Le Signorie in Italia
LO STATO PONTIFICIO
- Nel XV secolo anche il papato, tornato a Roma dopo il periodo avignonese, in cui si indebolì a vantaggio dei baroni locali, costituì un vero e proprio Stato territoriale nell’Italia centrale, dopo essere stato guidato per un breve periodo da Cola di Rienzo, che cercò di porre fine alle lotte cittadine e seguendo il modello organizzativo elaborato dal cardinale Albornoz nelle Costituzioni egidiane. Comportandosi come veri e propri principi laici, i papi dotarono lo Stato pontificio di un efficiente apparato amministrativo, che garantì un aumento delle entrate fiscali e distribuirono cariche e privilegi ai membri della propria famiglia, o a signori locali che in cambio garantivano la propria fedeltà al papato.
Le Signorie in Italia
IL REGNO DI NAPOLI
- Il Regno di Napoli governato dagli angioini dal 1302 era caratterizzato da una profonda arretratezza economica e politica, alla quale si aggiunse una lunghissima crisi dinastica che durò dal 1343 al 1442. Sotto Roberto d’Angiò conobbe, tuttavia, un periodo di grande sviluppo e fioritura culturale e commerciale.

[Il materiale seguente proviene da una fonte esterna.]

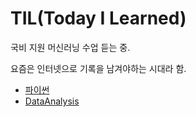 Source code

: # TIL(Today I Learned)

국비 지원 머신러닝 수업 듣는 중.


요즘은 인터넷으로 기록을 남겨야하는 시대라 함.



- [파이썬](https://github.com/YeonjuKim1/Python)
- [DataAnalysis](https://github.com/YeonjuKim1/DataAnalysis)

Nel 1442 Alfonso V d’Aragona, detto il Magnanimo, riunì le corone di Napoli e di Sicilia, dando avvio ad un’opera di ammodernamento, ma alla sua morte, nel 1458, il Regno di Napoli e quello di Sicilia furono nuovamente divisi.
Le Signorie in Italia
LA DISCESA DI CARLO VIII E L’INIZIO DELLE GUERRE IN ITALIA
- Nel 1494, il re francese Carlo VIII, dopo un periodo di stabilità della situazione politica italiana, raggiunta attorno alla metà del XV secolo grazie alla pace di Lodi del 1454, con la quale gli Stati italiani sottoscrissero un accordo che definiva i reciproci confini dei territori statali, riconosceva Francesco Sforza legittimo duca di Milano dopo l’estinzione della dinastia viscontea, il dominio di Venezia sulle città lombarde di Bergamo e Brescia, a lungo contese tra Milano e la Repubblica serenissima e, da ultimo, prevedeva la costituzione di una Lega italica, ratificata l'anno successivo, che riuniva tutti i principali Stati italiani, ossia Milano, Venezia, Firenze, Stato pontificio e Regno di Napoli, scese in Italia, rivendicando il possesso del regno di Napoli che era passato nelle mani degli Aragonesi, in quanto imparentato con la dinastia degli Angioini.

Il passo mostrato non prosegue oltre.